This year we nearly quadrupled the number of birdhouses to 121, and 554 chicks successfully fledged the nests!
172 tree swallows
29 house sparrows
11 ash throated flycatchers
6 white breasted nuthatches
This is more than quadruple the number of fledglings from 2020. Last year we learned that the birds in general prefer boxes hung on metal stakes in the open vineyards over boxes placed in trees. If a box was vacant, more often than not it was in a tree. The birds know what we observed: boxes in trees had a higher rate of disturbed nests. Racoons and snakes can easily climb trees and reach in for the chicks, but the metal stakes are nearly impossible to climb for predators. Also, mice like to turn birdhouses into their private apartments. Even after eviction, birds seem to avoid the boxes. No mouse squatters appeared in the birdhouses hung high on metal poles. Of course not all birdhouses in trees had problems and birds will use whatever suitable hole in a tree they can find, but in general the rate of troubled nests was much higher in trees.
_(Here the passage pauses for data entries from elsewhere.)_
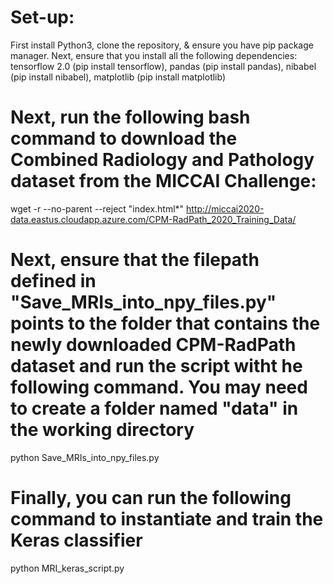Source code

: # Set-up:
First install Python3, clone the repository, & ensure you have pip package manager. Next, ensure that you install all the following dependencies: tensorflow 2.0 (pip install tensorflow), pandas (pip install pandas), nibabel (pip install nibabel), matplotlib (pip install matplotlib)

# Next, run the following bash command to download the Combined Radiology and Pathology dataset from the MICCAI Challenge:

wget -r --no-parent --reject "index.html*" http://miccai2020-data.eastus.cloudapp.azure.com/CPM-RadPath_2020_Training_Data/

# Next, ensure that the filepath defined in "Save_MRIs_into_npy_files.py" points to the folder that contains the newly downloaded CPM-RadPath dataset and run the script witht he following command.  You may need to create a folder named "data" in the working directory

python Save_MRIs_into_npy_files.py

# Finally, you can run the following command to instantiate and train the Keras classifier

python MRI_keras_script.py

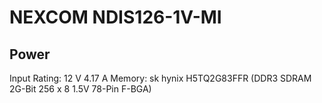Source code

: # NEXCOM NDIS126-1V-MI

## Power

Input Rating: 12 V 4.17 A
Memory: sk hynix H5TQ2G83FFR (DDR3 SDRAM 2G-Bit 256 x 8 1.5V 78-Pin F-BGA)

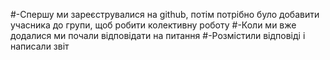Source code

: #-Спершу ми зареєструвалися на github, потім  потрібно було добавити учасника до групи, щоб робити колективну роботу
#-Коли ми вже додалися ми почали відповідати на питання 
#-Розмістили відповіді і написали звіт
Of the 121 birdhouses, 26 remained unoccupied throughout the breeding season, usually those on trees or were in the shade for most of the day. Of the 95 boxes that were taken up by the birds, 36 of them were used twice! After a pair finished raising their brood and moved on, another pair sometimes moved in. That makes 131 successful nesting pairs using only 121 boxes.
As spring turned to summer, the number of nesting birds dropped off and the number of chicks per family declined as well. In spring when insects were plentiful, bluebirds and tree swallows averaged 5 or 6 chicks in a box. Later in the summer the average dropped to 3 or 4. Nature can be brutal, as many chicks don't make it. A brood of 6 chicks might decline to 3 later in the summer, probably because of fewer insects for the parents to catch. Inexplicably, around three nests were completely abandoned, each with 5 or 6 fledglings, the parents likely victims of predation.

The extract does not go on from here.